Jeder dieser vier auf das Engste aufeinander bezogenen Trends ist geprägt von widersprüchlichen Entwicklungen und birgt in sich das Potential, die mit dem Wohnen verbundenen sozialen und ökologischen Spannungen zu vertiefen oder transformative Kräfte zu ihrer Lösung hervorzubringen. Sie wirken in räumlicher Perspektive auf Kontexte mit unterschiedlichen Rahmenbedingungen, Akteursstrukturen und Pfadabhängigkeiten ein. Dementsprechend ist davon auszugehen, dass die vier Trends des Wandels mit Blick auf strukturschwache und wachsende Räume, Metropolregionen, Städte, suburbane oder ländliche Gebiete jeweils unterschiedliche räumliche Materialisierungen, Konflikte, Widersprüche und Herausforderungen hervorbringen. Es ist das explizite Ziel des Kollegs, die verwobenen und gleichwohl verschiedenen Wohnungsfragen in unterschiedlichen räumlichen Kontexten zu betrachten. Geographisch fokussiert das Graduiertenkolleg Wohnungsfragen im europäischen Kontext, um bei aller Diversität der Wohnungsregime die Forschungsergebnisse aus dem Kolleg zueinander in Bezug setzen zu können.
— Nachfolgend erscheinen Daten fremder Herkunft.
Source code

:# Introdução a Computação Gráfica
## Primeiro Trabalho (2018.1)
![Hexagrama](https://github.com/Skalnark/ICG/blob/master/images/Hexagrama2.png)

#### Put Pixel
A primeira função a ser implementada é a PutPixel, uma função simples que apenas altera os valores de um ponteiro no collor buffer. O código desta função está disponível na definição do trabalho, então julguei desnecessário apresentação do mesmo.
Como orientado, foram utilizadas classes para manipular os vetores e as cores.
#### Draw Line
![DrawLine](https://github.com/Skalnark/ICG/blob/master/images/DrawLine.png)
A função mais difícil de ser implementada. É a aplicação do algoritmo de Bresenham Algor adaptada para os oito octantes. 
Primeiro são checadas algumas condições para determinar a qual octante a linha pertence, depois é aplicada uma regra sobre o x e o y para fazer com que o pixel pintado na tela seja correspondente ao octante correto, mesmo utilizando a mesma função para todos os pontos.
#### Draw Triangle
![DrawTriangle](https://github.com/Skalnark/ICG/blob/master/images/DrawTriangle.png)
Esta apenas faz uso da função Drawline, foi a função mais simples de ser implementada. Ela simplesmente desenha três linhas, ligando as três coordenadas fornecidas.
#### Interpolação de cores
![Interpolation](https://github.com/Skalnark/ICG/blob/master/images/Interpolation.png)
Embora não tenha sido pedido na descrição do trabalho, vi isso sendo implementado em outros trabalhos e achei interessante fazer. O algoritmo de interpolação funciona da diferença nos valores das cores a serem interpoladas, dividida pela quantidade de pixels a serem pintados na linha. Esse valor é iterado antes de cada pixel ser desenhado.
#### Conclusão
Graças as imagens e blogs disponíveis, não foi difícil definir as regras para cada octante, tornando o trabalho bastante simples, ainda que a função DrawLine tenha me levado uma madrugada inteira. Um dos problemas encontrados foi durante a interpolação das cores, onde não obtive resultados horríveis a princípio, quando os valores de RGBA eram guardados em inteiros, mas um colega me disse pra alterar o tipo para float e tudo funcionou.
Die Arbeitsfelder des Graduiertenkollegs sind entlang dreier Ebenen strukturiert: Alltag und Aneignung, Regulierung und Steuerung sowie Produktion und Bewirtschaftung, in denen sich die vier gegenwärtigen Trends des Wandels des Wohnens in besonderer Weise manifestieren. Alle drei Arbeitsfelder bieten eine Vielzahl innovativer und bislang in der grundlagenbezogenen Forschung noch wenig berücksichtigter Untersuchungsgegenstände für Dissertationsvorhaben, die über das Leitthema des Kollegs zusammengefasst werden.
Die Einbindung der Postdoc-Stelle in das Forschungsprogramm des Kollegs erfolgt über den Aufbau und die Leitung eines transdisziplinären Wohnlabors, welches am Institut für Sozialforschung (IfS) in Frankfurt am Main angesiedelt sein wird. Als langfristig angelegte Forschungsinfrastruktur zielt das Wohnlabor darauf ab, die gesellschaftliche Transformation und räumliche Materialisierung des Wohnens über zivilgesellschaftliche Interventionen sowie politische, ökonomische oder bauliche Experimente zu erforschen und dabei aktiv mitzugestalten. Mit der Konzeption, Durchführung und Leitung von verschiedenen partizipativen Forschungsprojekten erhält der/die Stelleninhaber/in die Möglichkeit, ein eigenes Forschungsprofil mit einem Schwerpunkt auf methodologischen und methodischen Fragen einer transdisziplinär ausgerichteten Wohnungsforschung zu entwickeln.